Es un documento muy conmovedor, una erupción de emociones reprimidas, un grito que brota del corazón. Beethoven dice que a veces sucumbía al deseo de compañía.
Pero qué humillación sentía cuando alguien que estaba a mi lado oía una flauta a lo lejos y yo no oía nada, o cuando alguien oía a un pastor cantando y yo tampoco oía nada. Estos incidentes me empujaban casi a la desesperación, si hubiera sufrido más habría puesto fin a mi vida; sólo me frenaba el arte. Ah, me parecía imposible dejar el mundo sin haber expresado todo lo que bullía en mi interior.
Las referencias a la flauta y el pastor me recuerdan a Philip Larkin, que no oía las alondras cantando en el cielo cuando paseaba con Monica Jones por las Shetlands. También evocan la sinfonía Pastoral, que Beethoven compuso seis años más tarde, una suprema evocación musical de sonidos que él no había oído desde hacía más de un decenio. Tampoco oía la música cuando la tocaban. Supongo que oiría algo, pero ¿qué? ¿Una débil versión distorsionada de la partitura, como un concierto escuchado en un transistor barato, con una pila casi descargada? ¿O podría, mirando a los músicos, recrear en su imaginación toda la riqueza del sonido sinfónico, y oírlo dentro de su cabeza como un usuario de un iPod moderno? Me temo que lo más probable es lo primero.
¿Qué consuelo pueden ofrecerme estos historiales clínicos? No mucho. Lo cierto es que los dos hombres eran genios y encontraron alguna compensación de la desgracia en su arte.

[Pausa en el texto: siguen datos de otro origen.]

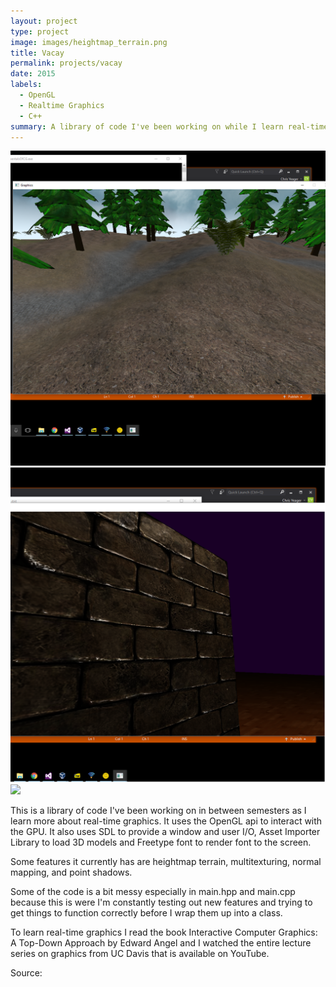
```yaml
---
layout: project
type: project
image: images/heightmap_terrain.png
title: Vacay
permalink: projects/vacay
date: 2015
labels:
  - OpenGL
  - Realtime Graphics
  - C++
summary: A library of code I've been working on while I learn real-time graphics.
---
```


<img class="ui medium right floated rounded image" src="../images/heightmap_terrain.png">
<img class="ui medium right floated rounded image" src="../images/normal_mapping.png">
<img class="ui medium right floated rounded image" src="../images/wiremesh_model.png">

This is a library of code I've been working on in between semesters as I learn more about real-time graphics. It uses the OpenGL api to interact with the GPU. It also uses SDL to provide a window and user I/O, Asset Importer Library to load 3D models and Freetype font to render font to the screen.

Some features it currently has are heightmap terrain, multitexturing, normal mapping, and point shadows.

Some of the code is a bit messy especially in main.hpp and main.cpp because this is were I'm constantly testing out new features and trying to get things to function correctly before I wrap them up into a class.

To learn real-time graphics I read the book Interactive Computer Graphics: A Top-Down Approach by Edward Angel and I watched the entire lecture series on graphics from UC Davis that is available on YouTube.


Source: <a href="https://github.com//cgyeager/JankyEngine"><i class="large github icon"></i></a>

Yo no soy un genio ni un artista. Supongo que un lingüista que no puede oír lo que la gente está diciendo se parece más a un músico sordo que a un pintor sordo, por lo que me identifico más fácilmente con Beethoven que con Goya. Pero no puedo afirmar que sólo mi trabajo sobre el análisis del discurso me haya salvado de la desesperación estos últimos veinte años, o que me parezca imposible abandonar el mundo hasta que haya expresado mis últimos pensamientos sobre, pongamos, el cambio de tema y la conexión fluctuante en una conversación informal, cosa que todavía podría hacer utilizando transcripciones de una voz grabada. De hecho ya transmití al mundo hace algún tiempo mis últimos pensamientos sobre estas materias y otras similares. Así que ¿qué sentido tendré que dar a mi vida cuando la relación social y sexual también hayan llegado realmente a su fin? Más vale no profundizar sobre este asunto.